Italian shoe designer (1898–1960)

Salvatore Ferragamo (/it/; 5 June 1898 – 7 August 1960) was an Italian shoe designer. Widely regarded as one of the most influential figures in 20th-century footwear design, he was known for combining artisanal craftsmanship with technical innovation. Ferragamo pioneered new construction methods that emphasized comfort, balance, and structural support while maintaining elegance. His shoes were worn by leading figures of Hollywood, earning him the nickname "Shoemaker to the Stars."

After early success in the United States, Ferragamo returned to Italy in 1927, where he established a workshop in Florence that became the foundation of his international business, Salvatore Ferragamo S.p.A. Throughout the 1930s and 1940s, he developed influential designs—including the cork wedge heel and reinforced shank—often in response to material shortages, which helped redefine women's footwear. Following his death in 1960, the company was continued by his family and evolved into the luxury fashion house Ferragamo. His legacy is preserved through the Salvatore Ferragamo Museum in Florence. His life and work were the subject of the 2020 documentary film Salvatore: Shoemaker of Dreams.

==Biography==

=== Early life ===
Salvatore (registered as "Salvadore") Ferragamo was born in 1898 to a poor family in Bonito, Avellino, in the Campania region, the eleventh of fourteen children of Antonio Ferragamo and Mariantonia Ferragamo (both were born with the same surname, which often happened in smaller Italian towns). After making his first pair of shoes for himself, a pair of high heels, at age nine (and his sisters to wear at their confirmation), young Salvatore decided that he had found his calling.

=== Early career and training ===
Ferragamo showed an early interest in shoemaking after studying shoemaking in Naples for a year, 14-year-old Ferragamo opened a small store based in his parents' home. In 1914, he emigrated to Boston, Massachusetts, where one of his brothers worked in a shoe factory. After working at the factory for a week, he relocated to Santa Barbara, California to join his brothers.
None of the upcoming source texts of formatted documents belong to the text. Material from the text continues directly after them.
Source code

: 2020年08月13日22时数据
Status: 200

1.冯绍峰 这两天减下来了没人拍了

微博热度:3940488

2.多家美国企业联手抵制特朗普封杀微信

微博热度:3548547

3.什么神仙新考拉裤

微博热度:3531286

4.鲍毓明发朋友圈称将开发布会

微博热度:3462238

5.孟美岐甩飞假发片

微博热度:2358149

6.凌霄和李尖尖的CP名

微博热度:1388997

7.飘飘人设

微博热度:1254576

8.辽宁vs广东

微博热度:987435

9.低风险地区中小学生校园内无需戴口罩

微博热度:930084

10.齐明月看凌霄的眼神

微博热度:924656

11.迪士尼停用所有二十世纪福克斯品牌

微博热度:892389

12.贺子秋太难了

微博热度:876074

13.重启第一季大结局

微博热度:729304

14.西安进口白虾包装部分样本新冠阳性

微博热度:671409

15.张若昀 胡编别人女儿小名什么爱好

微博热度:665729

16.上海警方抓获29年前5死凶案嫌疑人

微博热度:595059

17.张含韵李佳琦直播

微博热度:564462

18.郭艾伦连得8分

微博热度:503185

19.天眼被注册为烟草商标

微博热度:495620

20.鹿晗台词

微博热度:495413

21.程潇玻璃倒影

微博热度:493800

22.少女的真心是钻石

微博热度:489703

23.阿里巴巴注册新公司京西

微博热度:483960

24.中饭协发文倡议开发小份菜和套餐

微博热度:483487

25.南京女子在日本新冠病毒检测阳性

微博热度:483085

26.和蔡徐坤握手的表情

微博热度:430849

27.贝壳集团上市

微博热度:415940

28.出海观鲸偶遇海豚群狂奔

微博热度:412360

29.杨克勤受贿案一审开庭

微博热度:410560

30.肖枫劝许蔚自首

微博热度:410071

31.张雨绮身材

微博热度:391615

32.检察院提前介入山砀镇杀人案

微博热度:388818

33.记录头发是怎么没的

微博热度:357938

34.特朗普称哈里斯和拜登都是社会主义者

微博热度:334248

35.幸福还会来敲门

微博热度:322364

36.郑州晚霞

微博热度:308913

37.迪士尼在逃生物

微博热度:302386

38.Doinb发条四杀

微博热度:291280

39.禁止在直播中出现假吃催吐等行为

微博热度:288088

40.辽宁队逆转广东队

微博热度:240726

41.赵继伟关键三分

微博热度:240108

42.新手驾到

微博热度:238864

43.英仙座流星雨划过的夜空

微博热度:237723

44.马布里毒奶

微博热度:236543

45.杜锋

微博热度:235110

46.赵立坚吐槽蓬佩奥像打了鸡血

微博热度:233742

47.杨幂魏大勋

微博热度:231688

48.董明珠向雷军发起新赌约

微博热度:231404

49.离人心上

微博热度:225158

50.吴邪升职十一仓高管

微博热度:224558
Ferragamo studied anatomy at the University of Southern California to learn how to make his shoes more comfortable.

=== Hollywood and early success ===
Ferragamo established a workshop and began creating made-to-measure shoes for the fledgling film industry. His craftsmanship quickly attracted attention, leading him to design boots for Westerns at Flying A Studios and bespoke shoes for actors such as Mary Pickford and Lillian Gish, helping to solidify his reputation in Hollywood. By the early 1920s, Ferragamo had established himself as a specialist in custom footwear for film actors. In 1923, he purchased the Hollywood Boot Shop on Hollywood Boulevard, attracting clients such as Rudolph Valentino, Gloria Swanson, Joan Crawford, and Clara Bow. His work for film stars earned him the nickname "Shoemaker to the Stars."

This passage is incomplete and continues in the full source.